「あいさつは終わりだ」
加速する情熱、個性豊かな楽曲群が光り輝く欠片となり散らばり始めた
1stアルバム『フレイズ』は2001年9月の特異的な状況の中、突然変異的に生まれた「フレイズ」という曲の引力にいくつかの楽曲が集まってできた、いわばコンセプトアルバムに近いものであった。ある意味、エーテルスケッチの持つ美意識というか、世界観の理想郷がそこでできたのだと思う。それは例えるなら美しいガラスの球体のようなものかもしれない。
さて、2ndアルバムである。
新たな作品をどういうものにするか、2人で話し合ったとき、僕達の選択肢の中には『フレイズ』と同様に、あるいはそれ以上のガラス玉を構築するということもありえたはずである。しかし、僕達の興味はむしろそのガラス玉を壊すことにあった。ガラス玉をハンマーで思いきり砕いて、飛び散る欠片のひとつひとつが楽曲として輝くような勢いのあるCDにしよう。そんな想いから『放射する欠片』というタイトルはつけられた。このアルバムに統一感というものはほとんど見受けられず、それぞれの楽曲<欠片>がわがままにその個性を発揮している。しかし、どの欠片をつかんでも、それはエーテルスケッチそのものだと言いきれる自信作である。いや、自信作だった。
このアルバムが発売された当時のことを僕は今も鮮明に思い出すことができる。それは必ずしもこのアルバムが好意的に受け入れられなかったからだ。「どうした!?エーテルスケッチ!!」そう面と向かって言われた。原因は分かりすぎるくらい分かっていた。
1stとの徹底的な差別化。
全体的世界観の構築から、徹底した楽曲主義への変貌はアルバムの全体像を掴みにくくしリスナーを困惑させたのだった。
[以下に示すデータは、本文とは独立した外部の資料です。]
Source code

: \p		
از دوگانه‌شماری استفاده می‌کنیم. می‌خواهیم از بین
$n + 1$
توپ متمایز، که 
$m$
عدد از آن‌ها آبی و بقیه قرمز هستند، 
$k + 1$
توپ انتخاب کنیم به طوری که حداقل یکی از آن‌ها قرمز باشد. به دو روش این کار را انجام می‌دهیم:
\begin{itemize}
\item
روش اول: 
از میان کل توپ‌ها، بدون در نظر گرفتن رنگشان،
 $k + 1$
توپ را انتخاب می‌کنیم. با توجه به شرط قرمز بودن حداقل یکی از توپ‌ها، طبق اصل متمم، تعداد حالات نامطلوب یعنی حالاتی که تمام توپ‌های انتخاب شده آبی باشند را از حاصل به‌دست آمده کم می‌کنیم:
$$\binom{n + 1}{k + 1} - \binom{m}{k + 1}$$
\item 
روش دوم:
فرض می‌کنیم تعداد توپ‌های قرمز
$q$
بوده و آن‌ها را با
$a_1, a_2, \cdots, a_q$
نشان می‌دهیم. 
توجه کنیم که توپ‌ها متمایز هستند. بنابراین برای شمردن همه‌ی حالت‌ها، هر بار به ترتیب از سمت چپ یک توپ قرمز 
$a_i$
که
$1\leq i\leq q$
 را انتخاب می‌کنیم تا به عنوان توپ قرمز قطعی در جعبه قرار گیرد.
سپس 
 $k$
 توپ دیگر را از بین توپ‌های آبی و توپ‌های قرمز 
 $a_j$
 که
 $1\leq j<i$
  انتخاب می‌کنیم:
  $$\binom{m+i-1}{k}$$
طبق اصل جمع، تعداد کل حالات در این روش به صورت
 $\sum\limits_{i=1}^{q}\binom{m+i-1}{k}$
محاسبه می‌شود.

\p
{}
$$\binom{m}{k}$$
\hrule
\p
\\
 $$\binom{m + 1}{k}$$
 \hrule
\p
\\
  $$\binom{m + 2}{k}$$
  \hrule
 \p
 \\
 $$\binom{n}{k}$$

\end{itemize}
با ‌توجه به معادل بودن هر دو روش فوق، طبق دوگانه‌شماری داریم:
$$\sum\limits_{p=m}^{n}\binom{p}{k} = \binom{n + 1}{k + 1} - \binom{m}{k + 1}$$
しかし否定的な評価は長くは続かなかった。幸いなことにリスナーの多くがこの『放射する欠片』の趣旨を理解してくれた。「早撃ちジャック」や「カフェ・ア・ミラージュで」といった一風変わった楽曲には一部の熱烈なファンがいたし「プレイス」は不動の人気を得るに至った。
この作品を通じて得た「なんでもできるんだ」という自信はのちのエーテルスケッチの活動に完全に根付いている。だからこそ2ndにしてこの作品はターニングポイントであり、ターニングポイントであったからこそ残せた奇跡的なバランスの傑作である。